Start with automated automation, such as the deployment of security products, and black-and-white box scanning. Second, the ability that cannot be automated is transferred, and the related capabilities are transferred to the test department, the research and development department, so that it has safety attributes. Let the research and development understand the use of security packages, and have the ability to write security code, while allowing the testing department to have some basic penetration testing capabilities. Finally, the ability to neither automate nor transfer precipitates the knowledge base and case base (Checklist of the pit-stepping experience).
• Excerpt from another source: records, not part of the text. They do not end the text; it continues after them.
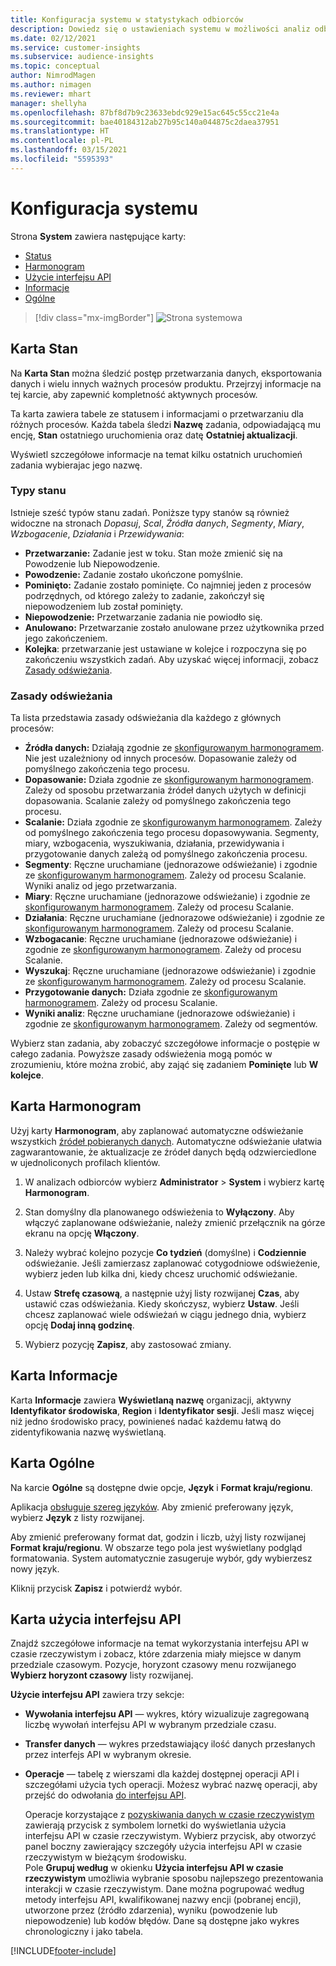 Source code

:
 ```yaml
---
title: Konfiguracja systemu w statystykach odbiorców
description: Dowiedz się o ustawieniach systemu w możliwości analiz odbiorców w Dynamics 365 Customer Insights.
ms.date: 02/12/2021
ms.service: customer-insights
ms.subservice: audience-insights
ms.topic: conceptual
author: NimrodMagen
ms.author: nimagen
ms.reviewer: mhart
manager: shellyha
ms.openlocfilehash: 87bf8d7b9c23633ebdc929e15ac645c55cc21e4a
ms.sourcegitcommit: bae40184312ab27b95c140a044875c2daea37951
ms.translationtype: HT
ms.contentlocale: pl-PL
ms.lasthandoff: 03/15/2021
ms.locfileid: "5595393"
---
```

# <a name="system-configuration"></a>Konfiguracja systemu

Strona **System** zawiera następujące karty:
- [Status](#status-tab)
- [Harmonogram](#schedule-tab)
- [Użycie interfejsu API](#api-usage-tab)
- [Informacje](#about-tab)
- [Ogólne](#general-tab)

> [!div class="mx-imgBorder"]
> ![Strona systemowa](media/system-tabs.png "Strona systemowa")

## <a name="status-tab"></a>Karta Stan

Na **Karta Stan** można śledzić postęp przetwarzania danych, eksportowania danych i wielu innych ważnych procesów produktu. Przejrzyj informacje na tej karcie, aby zapewnić kompletność aktywnych procesów.

Ta karta zawiera tabele ze statusem i informacjami o przetwarzaniu dla różnych procesów. Każda tabela śledzi **Nazwę** zadania, odpowiadającą mu encję, **Stan** ostatniego uruchomienia oraz datę **Ostatniej aktualizacji**.

Wyświetl szczegółowe informacje na temat kilku ostatnich uruchomień zadania wybierajac jego nazwę.

### <a name="status-types"></a>Typy stanu

Istnieje sześć typów stanu zadań. Poniższe typy stanów są również widoczne na stronach *Dopasuj*, *Scal*, *Źródła danych*, *Segmenty*, *Miary*, *Wzbogacenie*, *Działania* i *Przewidywania*:

- **Przetwarzanie:** Zadanie jest w toku. Stan może zmienić się na Powodzenie lub Niepowodzenie.
- **Powodzenie:** Zadanie zostało ukończone pomyślnie.
- **Pominięto:** Zadanie zostało pominięte. Co najmniej jeden z procesów podrzędnych, od którego zależy to zadanie, zakończył się niepowodzeniem lub został pominięty.
- **Niepowodzenie:** Przetwarzanie zadania nie powiodło się.
- **Anulowano:** Przetwarzanie zostało anulowane przez użytkownika przed jego zakończeniem.
- **Kolejka**: przetwarzanie jest ustawiane w kolejce i rozpoczyna się po zakończeniu wszystkich zadań. Aby uzyskać więcej informacji, zobacz [Zasady odświeżania](#refresh-policies).

### <a name="refresh-policies"></a>Zasady odświeżania

Ta lista przedstawia zasady odświeżania dla każdego z głównych procesów:

- **Źródła danych:** Działają zgodnie ze [skonfigurowanym harmonogramem](#schedule-tab). Nie jest uzależniony od innych procesów. Dopasowanie zależy od pomyślnego zakończenia tego procesu.
- **Dopasowanie:** Działa zgodnie ze [skonfigurowanym harmonogramem](#schedule-tab). Zależy od sposobu przetwarzania źródeł danych użytych w definicji dopasowania. Scalanie zależy od pomyślnego zakończenia tego procesu.
- **Scalanie:** Działa zgodnie ze [skonfigurowanym harmonogramem](#schedule-tab). Zależy od pomyślnego zakończenia tego procesu dopasowywania. Segmenty, miary, wzbogacenia, wyszukiwania, działania, przewidywania i przygotowanie danych zależą od pomyślnego zakończenia procesu.
- **Segmenty**: Ręczne uruchamiane (jednorazowe odświeżanie) i zgodnie ze [skonfigurowanym harmonogramem](#schedule-tab). Zależy od procesu Scalanie. Wyniki analiz od jego przetwarzania.
- **Miary**: Ręczne uruchamiane (jednorazowe odświeżanie) i zgodnie ze [skonfigurowanym harmonogramem](#schedule-tab). Zależy od procesu Scalanie.
- **Działania**: Ręczne uruchamiane (jednorazowe odświeżanie) i zgodnie ze [skonfigurowanym harmonogramem](#schedule-tab). Zależy od procesu Scalanie.
- **Wzbogacanie**: Ręczne uruchamiane (jednorazowe odświeżanie) i zgodnie ze [skonfigurowanym harmonogramem](#schedule-tab). Zależy od procesu Scalanie.
- **Wyszukaj**: Ręczne uruchamiane (jednorazowe odświeżanie) i zgodnie ze [skonfigurowanym harmonogramem](#schedule-tab). Zależy od procesu Scalanie.
- **Przygotowanie danych:** Działa zgodnie ze [skonfigurowanym harmonogramem](#schedule-tab). Zależy od procesu Scalanie.
- **Wyniki analiz**: Ręczne uruchamiane (jednorazowe odświeżanie) i zgodnie ze [skonfigurowanym harmonogramem](#schedule-tab). Zależy od segmentów.

Wybierz stan zadania, aby zobaczyć szczegółowe informacje o postępie w całego zadania. Powyższe zasady odświeżenia mogą pomóc w zrozumieniu, które można zrobić, aby zająć się zadaniem **Pominięte** lub **W kolejce**.

## <a name="schedule-tab"></a>Karta Harmonogram

Użyj karty **Harmonogram**, aby zaplanować automatyczne odświeżanie wszystkich [źródeł pobieranych danych](data-sources.md). Automatyczne odświeżanie ułatwia zagwarantowanie, że aktualizacje ze źródeł danych będą odzwierciedlone w ujednoliconych profilach klientów.

1. W analizach odbiorców wybierz **Administrator** > **System** i wybierz kartę **Harmonogram**.

2. Stan domyślny dla planowanego odświeżenia to **Wyłączony**. Aby włączyć zaplanowane odświeżanie, należy zmienić przełącznik na górze ekranu na opcję **Włączony**.

3. Należy wybrać kolejno pozycje **Co tydzień** (domyślne) i **Codziennie** odświeżanie. Jeśli zamierzasz zaplanować cotygodniowe odświeżenie, wybierz jeden lub kilka dni, kiedy chcesz uruchomić odświeżanie.

4. Ustaw **Strefę czasową**, a następnie użyj listy rozwijanej **Czas**, aby ustawić czas odświeżania. Kiedy skończysz, wybierz **Ustaw**. Jeśli chcesz zaplanować wiele odświeżań w ciągu jednego dnia, wybierz opcję **Dodaj inną godzinę**.

5. Wybierz pozycję **Zapisz**, aby zastosować zmiany.

## <a name="about-tab"></a>Karta Informacje

Karta **Informacje** zawiera **Wyświetlaną nazwę** organizacji, aktywny **Identyfikator środowiska**, **Region** i **Identyfikator sesji**. Jeśli masz więcej niż jedno środowisko pracy, powinieneś nadać każdemu łatwą do zidentyfikowania nazwę wyświetlaną.

## <a name="general-tab"></a>Karta Ogólne

Na karcie **Ogólne** są dostępne dwie opcje, **Język** i **Format kraju/regionu**.

Aplikacja [obsługuje szereg języków](supported-languages.md). Aby zmienić preferowany język, wybierz **Język** z listy rozwijanej.

Aby zmienić preferowany format dat, godzin i liczb, użyj listy rozwijanej **Format kraju/regionu**. W obszarze tego pola jest wyświetlany podgląd formatowania. System automatycznie zasugeruje wybór, gdy wybierzesz nowy język.

Kliknij przycisk **Zapisz** i potwierdź wybór.

## <a name="api-usage-tab"></a>Karta użycia interfejsu API

Znajdź szczegółowe informacje na temat wykorzystania interfejsu API w czasie rzeczywistym i zobacz, które zdarzenia miały miejsce w danym przedziale czasowym. Pozycje, horyzont czasowy menu rozwijanego **Wybierz horyzont czasowy** listy rozwijanej. 

**Użycie interfejsu API** zawiera trzy sekcje: 
- **Wywołania interfejsu API** — wykres, który wizualizuje zagregowaną liczbę wywołań interfejsu API w wybranym przedziale czasu.

- **Transfer danych** — wykres przedstawiający ilość danych przesłanych przez interfejs API w wybranym okresie.

-  **Operacje** — tabelę z wierszami dla każdej dostępnej operacji API i szczegółami użycia tych operacji. Możesz wybrać nazwę operacji, aby przejść do odwołania [do interfejsu API](https://developer.ci.ai.dynamics.com/api-details#api=CustomerInsights&operation=Get-all-instances).

   Operacje korzystające z [pozyskiwania danych w czasie rzeczywistym](real-time-data-ingestion.md) zawierają przycisk z symbolem lornetki do wyświetlania użycia interfejsu API w czasie rzeczywistym. Wybierz przycisk, aby otworzyć panel boczny zawierający szczegóły użycia interfejsu API w czasie rzeczywistym w bieżącym środowisku.   
   Pole **Grupuj według** w okienku **Użycia interfejsu API w czasie rzeczywistym** umożliwia wybranie sposobu najlepszego prezentowania interakcji w czasie rzeczywistym. Dane można pogrupować według metody interfejsu API, kwalifikowanej nazwy encji (pobranej encji), utworzone przez (źródło zdarzenia), wyniku (powodzenie lub niepowodzenie) lub kodów błędów. Dane są dostępne jako wykres chronologiczny i jako tabela.


[!INCLUDE[footer-include](../includes/footer-banner.md)] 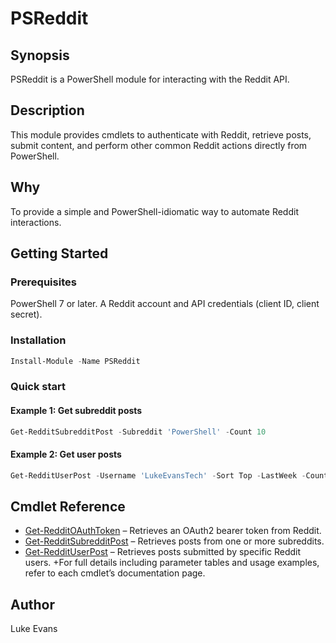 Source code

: # PSReddit

## Synopsis

PSReddit is a PowerShell module for interacting with the Reddit API.

## Description

This module provides cmdlets to authenticate with Reddit, retrieve posts, submit content, and perform other common Reddit actions directly from PowerShell.

## Why

To provide a simple and PowerShell-idiomatic way to automate Reddit interactions.

## Getting Started

### Prerequisites

PowerShell 7 or later. A Reddit account and API credentials (client ID, client secret).

### Installation

```powershell
Install-Module -Name PSReddit

```

### Quick start

#### Example 1: Get subreddit posts

```powershell
Get-RedditSubredditPost -Subreddit 'PowerShell' -Count 10
```

#### Example 2: Get user posts

```powershell
Get-RedditUserPost -Username 'LukeEvansTech' -Sort Top -LastWeek -Count 5
```

## Cmdlet Reference

- [Get-RedditOAuthToken](Get-RedditOAuthToken.md) – Retrieves an OAuth2 bearer token from Reddit.
- [Get-RedditSubredditPost](Get-RedditSubredditPost.md) – Retrieves posts from one or more subreddits.
- [Get-RedditUserPost](Get-RedditUserPost.md) – Retrieves posts submitted by specific Reddit users.
+For full details including parameter tables and usage examples, refer to each cmdlet’s documentation page.

## Author

Luke Evans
This is the first step, and the second step is to track the results, build positive feedback based on the results, and drive or push other teams to continue to follow.
Of course, there are some details not written, and the relevant architecture review form has not been posted, so how in the end can be a qualified security architect? Believe that your heart has its own answer. And when you have that vision, a lot of things don’t work that their own.
Security architecture is not a one-off, enterprises can not rely solely on penetration testing to improve the construction of security defense. Under the premise of keeping up with technological progress, it is more necessary to be able to accurately distinguish whether to hype or follow the trend. As an important player in enterprise security, continuous learning is an important aspect that cannot be ignored while having the ability to do so. It is hoped that there will be more qualified security architects among future security industry practitioners. As a child in the security industry, there are still many places to learn. Come all the way, thank you. Late at night, shelving the pen.